At the end of the manga, Chiaki Yagura leaves behind a note saying that they finished writing Alternative [Self Liner Note] when they were twenty-eight years old, the same age Rio is in the manga. I'm assuming this makes Alternative [Self Liner Note] semi-autobiographical in nature—Yagura leaving behind a playlist of her favorite 90's alt-rock tunes further cements this idea. The story of finding your way through inner turmoil has been told a thousand times over, so seeing a manga adopt that story through grunge music makes for an interesting and introspective read. And as a fan of that 90's sound myself, I'd be lying if I didn't say this manga didn't work its charm on me slightly.
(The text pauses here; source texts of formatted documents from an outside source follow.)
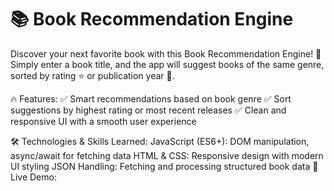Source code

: # 📚 Book Recommendation Engine
Discover your next favorite book with this Book Recommendation Engine! 🚀 Simply enter a book title, and the app will suggest books of the same genre, sorted by rating ⭐ or publication year 📅.

🔥 Features:
✅ Smart recommendations based on book genre
✅ Sort suggestions by highest rating or most recent releases
✅ Clean and responsive UI with a smooth user experience

🛠️ Technologies & Skills Learned:
JavaScript (ES6+): DOM manipulation, async/await for fetching data
HTML & CSS: Responsive design with modern UI styling
JSON Handling: Fetching and processing structured book data
🚀 Live Demo:
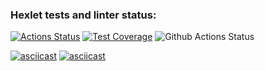 ### Hexlet tests and linter status:
[![Actions Status](https://github.com/radalana/php-project-48/actions/workflows/hexlet-check.yml/badge.svg)](https://github.com/radalana/php-project-48/actions)
[![Test Coverage](https://api.codeclimate.com/v1/badges/00755fc20ade9882f670/test_coverage)](https://codeclimate.com/github/radalana/php-project-48/test_coverage)
![Github Actions Status](https://github.com/radalana/php-project-48/actions/workflows/main.yml/badge.svg)

[![asciicast](https://asciinema.org/a/oWFqTyXxJQ6ZKhVat5OEFIB16.svg)](https://asciinema.org/a/oWFqTyXxJQ6ZKhVat5OEFIB16)
[![asciicast](https://asciinema.org/a/Cyo848ujn8btnMACqYnImKSrk.svg)](https://asciinema.org/a/Cyo848ujn8btnMACqYnImKSrk)
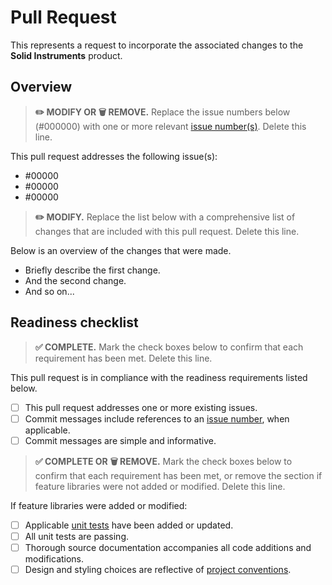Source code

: # Pull Request

This represents a request to incorporate the associated changes to the **Solid Instruments** product.

## Overview

> **:pencil2: MODIFY OR :wastebasket: REMOVE.** Replace the issue numbers below (#000000) with one or more relevant [issue number(s)](https://github.com/RapidField/solid-instruments/issues). Delete this line.

This pull request addresses the following issue(s):

- #00000
- #00000
- #00000

> **:pencil2: MODIFY.** Replace the list below with a comprehensive list of changes that are included with this pull request. Delete this line.

Below is an overview of the changes that were made.

- Briefly describe the first change.
- And the second change.
- And so on...

## Readiness checklist

> **:white_check_mark: COMPLETE.** Mark the check boxes below to confirm that each requirement has been met. Delete this line.

This pull request is in compliance with the readiness requirements listed below.

- [ ] This pull request addresses one or more existing issues.
- [ ] Commit messages include references to an [issue number](https://github.com/RapidField/solid-instruments/issues), when applicable.
- [ ] Commit messages are simple and informative.

> **:white_check_mark: COMPLETE OR :wastebasket: REMOVE.** Mark the check boxes below to confirm that each requirement has been met, or remove the section if feature libraries were not added or modified. Delete this line.

If feature libraries were added or modified:

- [ ] Applicable [unit tests](https://github.com/RapidField/solid-instruments/tree/master/test) have been added or updated.
- [ ] All unit tests are passing.
- [ ] Thorough source documentation accompanies all code additions and modifications.
- [ ] Design and styling choices are reflective of [project conventions](https://github.com/RapidField/solid-instruments/blob/master/CONTRIBUTING.md#conventions).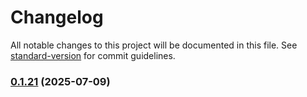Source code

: # Changelog

All notable changes to this project will be documented in this file. See [standard-version](https://github.com/conventional-changelog/standard-version) for commit guidelines.

### [0.1.21](https://github.com/ljuboops257/terraform-provider-jira/compare/v0.1.20...v0.1.21) (2025-07-09)
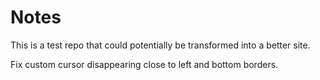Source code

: # Notes

This is a test repo that could potentially be transformed into a better site.

Fix custom cursor disappearing close to left and bottom borders.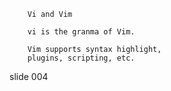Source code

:         Vi and Vim

        vi is the granma of Vim.

        Vim supports syntax highlight,
        plugins, scripting, etc.

















































































slide 004
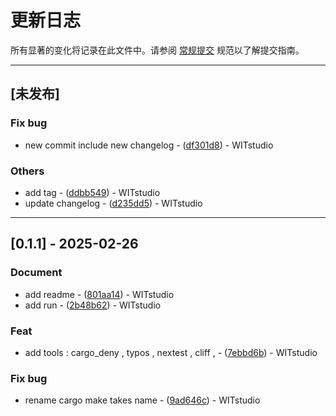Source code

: # 更新日志

所有显著的变化将记录在此文件中。请参阅 [常规提交](https://www.conventionalcommits.org/) 规范以了解提交指南。

---
## [未发布]

### Fix bug

- new commit include new changelog - ([df301d8](https://github.com/WITstudio86/rust_generate_template/commit/df301d8753fdd346f8a0652e410f4f27c5c53f3f)) - WITstudio

### Others

- add tag - ([ddbb549](https://github.com/WITstudio86/rust_generate_template/commit/ddbb5499e76f2811cf58ea878fb9a3a90aacb811)) - WITstudio
- update changelog - ([d235dd5](https://github.com/WITstudio86/rust_generate_template/commit/d235dd5e9f22688bf7d6c210e88b9522e9d031c9)) - WITstudio

---
## [0.1.1] - 2025-02-26

### Document

- add readme - ([801aa14](https://github.com/WITstudio86/rust_generate_template/commit/801aa1412a9f5f5ddfbb6c9faa226a341d23a7f9)) - WITstudio
- add run - ([2b48b62](https://github.com/WITstudio86/rust_generate_template/commit/2b48b621f6c6e991185ca9b55330bcad59c6c97a)) - WITstudio

### Feat

- add tools : cargo_deny , typos , nextest , cliff , - ([7ebbd6b](https://github.com/WITstudio86/rust_generate_template/commit/7ebbd6bc63ca10ed270ed88067ef74bf23f6495d)) - WITstudio

### Fix bug

- rename cargo make takes name - ([9ad646c](https://github.com/WITstudio86/rust_generate_template/commit/9ad646ce23ee6c010de5e6a359f09a884a3e8cdb)) - WITstudio

<!-- 由 git-cliff 生成 -->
One last miscellaneous note. There is a character who tells Rio that they heard she was “in a slump.” As a guy who still rocks the same Alice in Chains shirt he's had since high school, I almost read this as "down in a hole.”

Grade:
Overall : B-
Story : C
Art : B+

+ Love the references to 90s grunge, art style is messy and sloppy in a way that works, story is mostly what you expect it to be but works regardless
Would have liked to see more ref's to 90's grunge outside of Kurt Cobain, toxic romanticization of suicide and the 27 Club.